Create a build/ folder, cd into it, and run:

    cmake .. && make -j8 test

.. note::

    You may need to tell the compiler where boost's libraries or include files are located.  If they are not in the system's default paths, extra paths may be specified with e.g. environment variables like this:

    .. code-block:: sh

        CPLUS_INCLUDE_PATH=~/my/path/to/boost/ \
            LD_LIBRARY_PATH=~/my/path/to/boost/stage/lib/ \
            bash -c "cmake .. && make -j8 test"

Build Paths
+++++++++++

Since ``job_stream`` uses some of the compiled boost libraries, know your platform's mechanisms of amending default build and run paths:

Linux
*****

* ``CPLUS_INCLUDE_PATH=...`` - Colon-delimited paths to include directories
* ``LIBRARY_PATH=...`` - Colon-delimited paths to static libraries for linking only
* ``LD_LIBRARY_PATH=...`` - Colon-delimited paths to shared libraries for linking and running binaries


Running Tests
+++++++++++++

Making the "test" target (with optional ARGS passed to test executable) will make and run any tests packaged with job_stream:

.. code-block:: sh

    cmake .. && make -j8 test [ARGS="[serialization]"]

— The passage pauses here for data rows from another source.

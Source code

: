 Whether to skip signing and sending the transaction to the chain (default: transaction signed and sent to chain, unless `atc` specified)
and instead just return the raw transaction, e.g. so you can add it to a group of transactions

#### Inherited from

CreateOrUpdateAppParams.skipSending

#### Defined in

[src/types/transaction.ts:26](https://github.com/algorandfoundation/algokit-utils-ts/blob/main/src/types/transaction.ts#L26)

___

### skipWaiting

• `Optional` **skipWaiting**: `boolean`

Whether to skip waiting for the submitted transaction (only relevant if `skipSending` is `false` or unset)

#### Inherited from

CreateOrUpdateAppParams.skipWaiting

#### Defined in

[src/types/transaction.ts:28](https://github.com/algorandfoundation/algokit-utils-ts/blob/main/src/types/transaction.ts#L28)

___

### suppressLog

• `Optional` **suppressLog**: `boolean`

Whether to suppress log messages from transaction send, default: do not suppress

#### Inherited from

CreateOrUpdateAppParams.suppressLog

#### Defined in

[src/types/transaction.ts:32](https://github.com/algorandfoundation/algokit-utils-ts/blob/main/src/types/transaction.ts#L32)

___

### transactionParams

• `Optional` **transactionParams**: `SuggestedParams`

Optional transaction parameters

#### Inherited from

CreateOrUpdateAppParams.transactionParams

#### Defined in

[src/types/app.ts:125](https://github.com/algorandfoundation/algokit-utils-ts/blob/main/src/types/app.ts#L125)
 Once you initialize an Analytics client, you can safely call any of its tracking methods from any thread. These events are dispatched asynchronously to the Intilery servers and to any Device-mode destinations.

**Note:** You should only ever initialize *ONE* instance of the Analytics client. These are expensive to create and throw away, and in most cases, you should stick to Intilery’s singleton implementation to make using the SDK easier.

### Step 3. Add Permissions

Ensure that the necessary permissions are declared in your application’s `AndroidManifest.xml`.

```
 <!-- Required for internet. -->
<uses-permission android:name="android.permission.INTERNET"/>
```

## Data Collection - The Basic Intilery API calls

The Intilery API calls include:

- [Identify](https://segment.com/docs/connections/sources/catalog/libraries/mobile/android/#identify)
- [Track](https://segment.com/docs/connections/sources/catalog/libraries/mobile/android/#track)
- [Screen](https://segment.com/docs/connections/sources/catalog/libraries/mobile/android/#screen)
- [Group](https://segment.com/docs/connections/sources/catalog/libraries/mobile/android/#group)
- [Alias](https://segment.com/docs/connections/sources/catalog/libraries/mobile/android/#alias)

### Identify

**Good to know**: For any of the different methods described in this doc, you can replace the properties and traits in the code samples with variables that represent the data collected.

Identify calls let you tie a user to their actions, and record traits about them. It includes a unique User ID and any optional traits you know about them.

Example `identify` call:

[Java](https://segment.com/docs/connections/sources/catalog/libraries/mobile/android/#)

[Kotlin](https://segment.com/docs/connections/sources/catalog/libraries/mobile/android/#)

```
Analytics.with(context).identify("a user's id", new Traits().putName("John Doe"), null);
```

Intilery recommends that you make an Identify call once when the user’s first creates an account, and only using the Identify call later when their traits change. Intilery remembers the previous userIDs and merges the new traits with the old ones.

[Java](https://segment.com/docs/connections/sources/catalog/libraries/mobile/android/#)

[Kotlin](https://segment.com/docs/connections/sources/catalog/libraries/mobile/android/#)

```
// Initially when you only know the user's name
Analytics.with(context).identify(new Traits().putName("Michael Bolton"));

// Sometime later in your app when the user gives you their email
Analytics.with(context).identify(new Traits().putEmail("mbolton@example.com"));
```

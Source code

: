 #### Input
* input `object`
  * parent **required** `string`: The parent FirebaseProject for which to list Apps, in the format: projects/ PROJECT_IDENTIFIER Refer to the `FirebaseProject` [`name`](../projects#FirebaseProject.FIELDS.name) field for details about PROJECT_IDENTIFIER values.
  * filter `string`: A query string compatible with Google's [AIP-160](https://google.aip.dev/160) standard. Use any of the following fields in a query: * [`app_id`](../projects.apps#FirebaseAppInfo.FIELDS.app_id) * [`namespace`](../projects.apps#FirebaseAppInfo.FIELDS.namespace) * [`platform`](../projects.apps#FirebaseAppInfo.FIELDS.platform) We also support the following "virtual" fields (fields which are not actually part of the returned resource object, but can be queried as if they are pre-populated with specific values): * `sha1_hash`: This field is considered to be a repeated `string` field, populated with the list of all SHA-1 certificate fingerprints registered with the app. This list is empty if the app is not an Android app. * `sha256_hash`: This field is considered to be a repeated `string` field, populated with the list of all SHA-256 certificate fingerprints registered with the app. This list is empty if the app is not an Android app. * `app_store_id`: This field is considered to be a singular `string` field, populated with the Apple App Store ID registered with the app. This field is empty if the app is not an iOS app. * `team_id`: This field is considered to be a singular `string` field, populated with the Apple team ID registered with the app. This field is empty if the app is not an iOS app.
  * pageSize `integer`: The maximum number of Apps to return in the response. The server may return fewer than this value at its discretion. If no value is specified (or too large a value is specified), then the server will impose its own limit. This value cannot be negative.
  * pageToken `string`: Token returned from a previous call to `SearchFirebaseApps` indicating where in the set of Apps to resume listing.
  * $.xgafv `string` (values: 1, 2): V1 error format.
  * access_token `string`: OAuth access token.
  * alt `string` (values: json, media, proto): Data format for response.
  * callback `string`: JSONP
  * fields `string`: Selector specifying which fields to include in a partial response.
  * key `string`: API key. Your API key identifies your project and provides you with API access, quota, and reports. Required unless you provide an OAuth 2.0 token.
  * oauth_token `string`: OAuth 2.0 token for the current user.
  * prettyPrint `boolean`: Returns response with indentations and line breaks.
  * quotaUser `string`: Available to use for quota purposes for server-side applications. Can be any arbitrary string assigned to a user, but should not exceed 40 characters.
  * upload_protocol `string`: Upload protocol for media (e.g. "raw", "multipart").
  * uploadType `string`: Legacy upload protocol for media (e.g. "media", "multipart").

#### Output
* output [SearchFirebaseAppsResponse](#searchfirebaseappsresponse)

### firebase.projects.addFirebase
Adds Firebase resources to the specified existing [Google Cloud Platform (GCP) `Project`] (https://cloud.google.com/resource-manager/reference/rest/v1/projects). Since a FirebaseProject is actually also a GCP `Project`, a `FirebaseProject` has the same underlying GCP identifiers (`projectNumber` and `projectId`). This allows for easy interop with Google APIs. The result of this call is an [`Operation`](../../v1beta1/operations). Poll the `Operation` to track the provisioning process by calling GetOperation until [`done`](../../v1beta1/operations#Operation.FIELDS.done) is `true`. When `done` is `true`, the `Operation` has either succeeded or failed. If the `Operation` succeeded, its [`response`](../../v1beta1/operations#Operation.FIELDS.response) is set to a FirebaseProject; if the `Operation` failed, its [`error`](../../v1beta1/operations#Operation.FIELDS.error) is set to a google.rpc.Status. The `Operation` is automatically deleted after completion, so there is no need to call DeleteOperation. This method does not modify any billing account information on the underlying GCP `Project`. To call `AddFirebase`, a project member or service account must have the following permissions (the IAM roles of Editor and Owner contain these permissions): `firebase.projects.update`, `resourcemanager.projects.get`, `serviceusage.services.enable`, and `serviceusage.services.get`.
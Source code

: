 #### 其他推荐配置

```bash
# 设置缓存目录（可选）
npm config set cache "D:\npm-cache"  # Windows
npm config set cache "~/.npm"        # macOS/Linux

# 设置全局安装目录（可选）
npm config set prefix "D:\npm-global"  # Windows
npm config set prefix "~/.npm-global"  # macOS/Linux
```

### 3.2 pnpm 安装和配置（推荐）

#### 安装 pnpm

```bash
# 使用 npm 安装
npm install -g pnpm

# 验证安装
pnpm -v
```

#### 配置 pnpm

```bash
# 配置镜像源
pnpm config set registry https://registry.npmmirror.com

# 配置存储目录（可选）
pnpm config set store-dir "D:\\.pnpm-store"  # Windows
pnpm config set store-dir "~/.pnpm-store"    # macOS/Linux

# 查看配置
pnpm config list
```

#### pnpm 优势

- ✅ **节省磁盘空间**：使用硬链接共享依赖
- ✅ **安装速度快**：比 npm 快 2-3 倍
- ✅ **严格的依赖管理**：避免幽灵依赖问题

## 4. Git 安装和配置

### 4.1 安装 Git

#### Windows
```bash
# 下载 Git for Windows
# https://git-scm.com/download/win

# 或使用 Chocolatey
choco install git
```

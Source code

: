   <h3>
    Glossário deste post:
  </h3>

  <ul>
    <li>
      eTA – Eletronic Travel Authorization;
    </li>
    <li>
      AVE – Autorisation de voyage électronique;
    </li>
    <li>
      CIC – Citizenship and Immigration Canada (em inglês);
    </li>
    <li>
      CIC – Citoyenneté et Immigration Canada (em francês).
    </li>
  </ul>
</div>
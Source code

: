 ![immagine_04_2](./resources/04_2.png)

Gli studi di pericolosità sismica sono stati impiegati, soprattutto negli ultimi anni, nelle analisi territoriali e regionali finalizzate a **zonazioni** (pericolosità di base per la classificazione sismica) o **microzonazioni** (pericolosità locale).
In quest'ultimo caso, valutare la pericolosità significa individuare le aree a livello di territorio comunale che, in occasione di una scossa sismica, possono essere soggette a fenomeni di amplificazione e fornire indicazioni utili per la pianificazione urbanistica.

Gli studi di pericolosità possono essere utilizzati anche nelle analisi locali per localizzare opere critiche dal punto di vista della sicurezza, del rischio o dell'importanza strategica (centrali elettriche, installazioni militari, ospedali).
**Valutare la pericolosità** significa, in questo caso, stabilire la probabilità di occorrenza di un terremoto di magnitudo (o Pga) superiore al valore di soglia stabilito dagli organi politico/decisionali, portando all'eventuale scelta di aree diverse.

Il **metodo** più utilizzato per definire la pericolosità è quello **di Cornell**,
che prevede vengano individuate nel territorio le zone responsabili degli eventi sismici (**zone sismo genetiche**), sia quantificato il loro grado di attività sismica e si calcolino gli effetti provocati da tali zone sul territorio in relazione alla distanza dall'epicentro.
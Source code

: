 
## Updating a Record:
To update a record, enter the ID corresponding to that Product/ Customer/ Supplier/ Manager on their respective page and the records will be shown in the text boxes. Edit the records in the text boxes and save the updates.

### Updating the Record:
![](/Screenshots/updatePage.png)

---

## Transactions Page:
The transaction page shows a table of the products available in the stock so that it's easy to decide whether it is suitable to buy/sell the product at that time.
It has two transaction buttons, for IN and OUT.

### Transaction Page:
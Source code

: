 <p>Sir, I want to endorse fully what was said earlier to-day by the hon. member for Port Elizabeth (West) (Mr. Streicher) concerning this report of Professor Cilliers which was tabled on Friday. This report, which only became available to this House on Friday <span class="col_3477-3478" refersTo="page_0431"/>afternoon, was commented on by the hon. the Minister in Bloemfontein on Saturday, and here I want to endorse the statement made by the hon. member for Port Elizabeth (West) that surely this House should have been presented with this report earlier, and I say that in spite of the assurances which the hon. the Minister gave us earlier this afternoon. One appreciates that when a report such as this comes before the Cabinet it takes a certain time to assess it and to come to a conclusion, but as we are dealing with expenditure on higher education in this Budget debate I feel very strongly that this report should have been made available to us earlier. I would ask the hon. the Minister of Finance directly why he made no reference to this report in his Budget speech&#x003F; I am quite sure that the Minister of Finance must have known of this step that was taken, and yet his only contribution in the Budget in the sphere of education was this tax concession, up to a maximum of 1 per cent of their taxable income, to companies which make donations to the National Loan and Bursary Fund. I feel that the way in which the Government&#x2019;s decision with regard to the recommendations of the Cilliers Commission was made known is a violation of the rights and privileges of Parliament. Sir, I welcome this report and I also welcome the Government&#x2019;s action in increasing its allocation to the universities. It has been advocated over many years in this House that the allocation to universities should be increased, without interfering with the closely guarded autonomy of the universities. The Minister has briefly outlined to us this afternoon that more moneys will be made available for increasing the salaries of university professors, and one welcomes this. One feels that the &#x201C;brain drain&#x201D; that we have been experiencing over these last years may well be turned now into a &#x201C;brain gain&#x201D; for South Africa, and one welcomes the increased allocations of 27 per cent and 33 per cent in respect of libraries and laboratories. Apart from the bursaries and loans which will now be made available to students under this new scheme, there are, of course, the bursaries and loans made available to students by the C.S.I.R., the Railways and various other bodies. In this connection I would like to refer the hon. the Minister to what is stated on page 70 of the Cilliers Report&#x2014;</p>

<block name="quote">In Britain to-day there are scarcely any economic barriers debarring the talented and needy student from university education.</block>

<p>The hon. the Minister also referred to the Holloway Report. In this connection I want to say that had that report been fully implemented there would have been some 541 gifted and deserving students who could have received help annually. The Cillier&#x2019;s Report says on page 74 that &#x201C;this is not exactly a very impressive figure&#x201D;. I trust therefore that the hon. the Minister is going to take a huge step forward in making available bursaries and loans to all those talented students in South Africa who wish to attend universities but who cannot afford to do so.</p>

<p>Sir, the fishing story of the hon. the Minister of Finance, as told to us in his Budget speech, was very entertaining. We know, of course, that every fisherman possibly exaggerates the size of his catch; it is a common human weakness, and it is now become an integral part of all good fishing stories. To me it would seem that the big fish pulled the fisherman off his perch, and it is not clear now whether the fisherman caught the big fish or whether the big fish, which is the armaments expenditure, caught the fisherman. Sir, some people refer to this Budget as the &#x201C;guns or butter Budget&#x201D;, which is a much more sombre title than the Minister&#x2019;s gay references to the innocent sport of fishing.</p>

Or to test the python library:

.. code-block:: sh

    cmake .. && make -j8 test-python [ARGS="../python/job_stream/test/"]


Distributed Execution
---------------------

job_stream comes bundled with a binary to help running job_stream applications: that executable is installed as ``job_stream`` in your Python distribution's ``bin`` folder.  At its simplest, ``job_stream`` is a wrapper for ``mpirun``.  It needs an MPI-like hostfile that lists machines to be used for distributing work.  For example, if your machine has a file named ``hostfile`` on it with the following contents:

.. code-block:: sh

    # This file's contents are in a file called 'hostfile'.
    machine1
    machine2
    #machine3  Commented lines will not be used
    machine4 cpus=3  # Specify number of worker threads / processes on machine4

Then ``job_stream`` may be configured to automatically run experiments on all un-commented machines in this hostfile by running:

.. code-block:: sh

    $ job_stream config hostfile=./path/to/hostfile

Afterwards, if any script is run via ``job_stream``, it will run on the machines specified by that file.  For example, running this command:

.. code-block:: sh

    $ job_stream -- python script.py

Will run ``script.py`` and distribute its work across machine1, machine2, and machine4.  If you ever want to run a script on something other than the default configured hostfile, ``job_stream`` accepts ``--host`` and ``--hostfile`` arguments (see ``job_stream --help`` for more information).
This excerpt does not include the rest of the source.